TTL timeout during planned failover / ElastiCache maintenance

mschfh commented 3 years ago

the fix in #385 was incomplete, the cluster might not be reinitialized if reinitialize_counter is already increased: https://github.com/Grokzen/redis-py-cluster/blob/f0aaaa4e539bc62e38ce6e23839a12ff192cb7ea/rediscluster/client.py#L661-L664 https://github.com/Grokzen/redis-py-cluster/blob/f0aaaa4e539bc62e38ce6e23839a12ff192cb7ea/rediscluster/nodemanager.py#L348-L352

During a planned ElastiCache failover, the old primary redirects requests to the new one by sending MOVED responses (thereby increasing reinitialize_counter) before terminating the old primary. https://github.com/Grokzen/redis-py-cluster/blob/f0aaaa4e539bc62e38ce6e23839a12ff192cb7ea/rediscluster/client.py#L689

An alternative approach to the counter would be to reinitialize on all MOVED responses (as discussed before), as those would always affect a larger amount of slots (at least with EC). This approach is also suggested in the redis documentation:

When a redirection is encountered, it is likely multiple slots were reconfigured rather than just one, so updating the client configuration as soon as possible is often the best strategy https://redis.io/topics/cluster-spec

Grokzen commented 3 years ago

So if i understand the problem right, the error comes from that we might run past the modulus operation and skip the step where it goes to 0? If i do not miss remember we used to have cluster reinitialize on every moved error that we got back and that was why we added in the counter to give it some slack when we might get more then 1 moved error or it just got to be some random fluke or accident or something. Also would it not be the same if you just set self.reinitialize_steps=1 and it would kinda reinitialize on every MOVED error anyway?

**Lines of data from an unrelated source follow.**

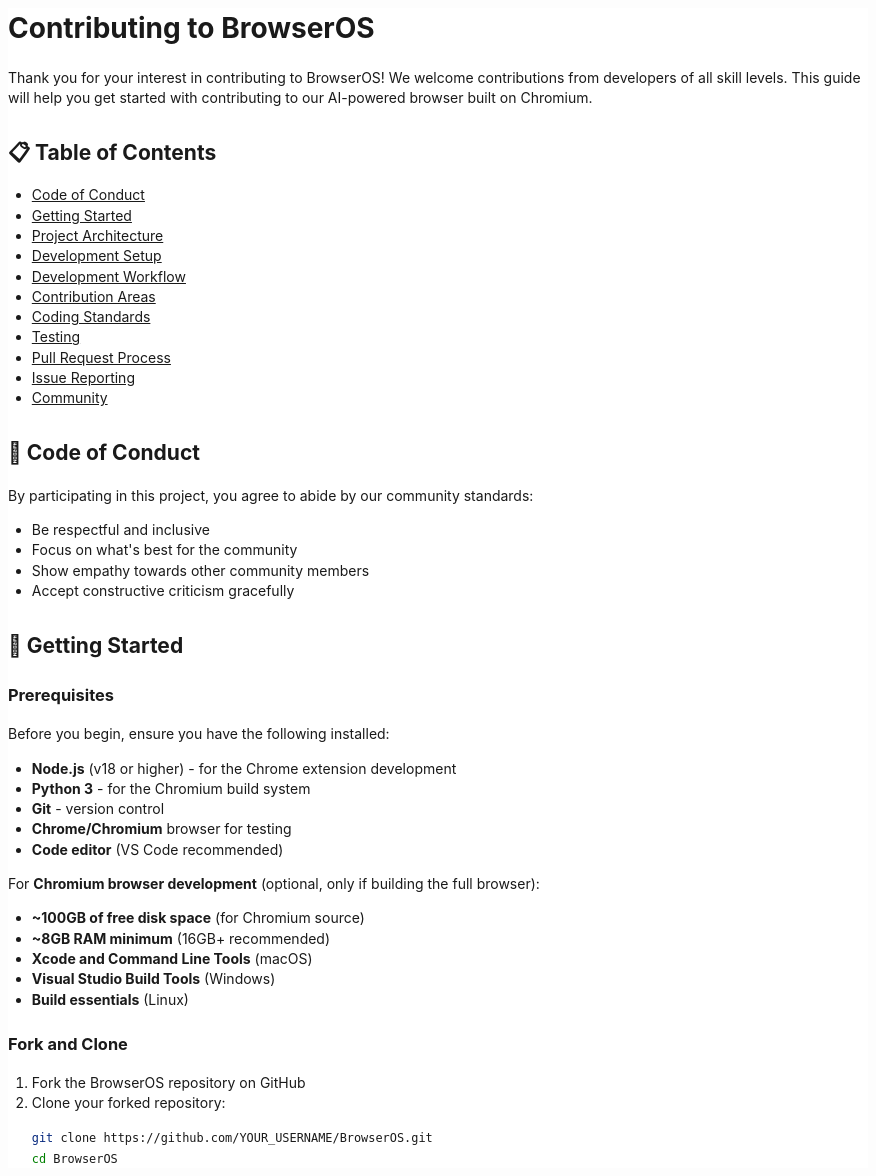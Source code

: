 # Contributing to BrowserOS

Thank you for your interest in contributing to BrowserOS! We welcome contributions from developers of all skill levels. This guide will help you get started with contributing to our AI-powered browser built on Chromium.

## 📋 Table of Contents

- [Code of Conduct](#code-of-conduct)
- [Getting Started](#getting-started)
- [Project Architecture](#project-architecture)
- [Development Setup](#development-setup)
- [Development Workflow](#development-workflow)
- [Contribution Areas](#contribution-areas)
- [Coding Standards](#coding-standards)
- [Testing](#testing)
- [Pull Request Process](#pull-request-process)
- [Issue Reporting](#issue-reporting)
- [Community](#community)

## 🤝 Code of Conduct

By participating in this project, you agree to abide by our community standards:

- Be respectful and inclusive
- Focus on what's best for the community
- Show empathy towards other community members
- Accept constructive criticism gracefully

## 🚀 Getting Started

### Prerequisites

Before you begin, ensure you have the following installed:

- **Node.js** (v18 or higher) - for the Chrome extension development
- **Python 3** - for the Chromium build system
- **Git** - version control
- **Chrome/Chromium** browser for testing
- **Code editor** (VS Code recommended)

For **Chromium browser development** (optional, only if building the full browser):
- **~100GB of free disk space** (for Chromium source)
- **~8GB RAM minimum** (16GB+ recommended)
- **Xcode and Command Line Tools** (macOS)
- **Visual Studio Build Tools** (Windows)
- **Build essentials** (Linux)

### Fork and Clone

1. Fork the BrowserOS repository on GitHub
2. Clone your forked repository:
   ```bash
   git clone https://github.com/YOUR_USERNAME/BrowserOS.git
   cd BrowserOS
   ```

mschfh commented 3 years ago

Exactly, it would be reset to 0 during (re)initialize, which is not triggered because the counter runs past the modulus. Any reason not to check for >= and reset it in increment_reinitialize_counter?

Setting reinitialize_steps would work, although it would be better to consider changing the defaults as this seems to be a common issue with ElastiCache especially.

Grokzen commented 3 years ago

Hmm, when impelmenting it, the idea was that if you got into a case where you would trigger a lot of reinitialize cases you would either hit it quickly or you would just overshoot and hit it again very quickly triggering it and it would recover eventually.

I am sure that solution can be explored to stop the modulus and reset it elsewhere if it goes above that limit. The main thing i guess would be threadsaftey if the reinitialize would trigger from multiple threads at once and overwrite eachother and they all would try to update it. But can check that out as well.

Since i am not super familiar with ElasticCache and the operations of it, what do i need to know if i want to experiment with that feature and try to simulate the same conditions you found the error in? Is a planned failover a case where you yourself shutdown a node or is that feature something that AWS supports us as users with to make some kind of failover and upgrade on demand?

mschfh commented 3 years ago

The current implementation does not seem threadsafe either if the counter is increasing fast enough.

What about setting a flag that a reinitialize is in progress and skipping the initialize() in this case (there might be some edge cases regarding exceptions within initialize()) ?

ElastiCache will occasionally replace nodes during a configurable maintenance window ("These replacements are needed to apply mandatory software updates to your underlying host"), they refused to provide information on the maintenance failover process, but it looks similar to CLUSTER FAILOVER:

after a replica is promoted, the DNS record is updated and the old master will send MOVED responses until it is shutdown (resulting in connection closed -> connection refused -> TCP timeouts, starting after ~1 minute)

The best way to reproduce is via vagrant or docker, the node termination should be simulated with iptables (just shutting the container down could result in refused connections instead of timeouts) or a tool like pumba (set 100% packetloss).

guytubul86 commented 3 years ago

Hi, any update about this issue? I also exposed to the same issue on aws maintenance window

jerroydmoore commented 3 years ago

With the latest version of redis-py-cluster (2.1.3), I would recommend setting reinitialize_steps=1, and retry logic to recreate the rediscluster client upon ClusterDownError or BusyLoadingError.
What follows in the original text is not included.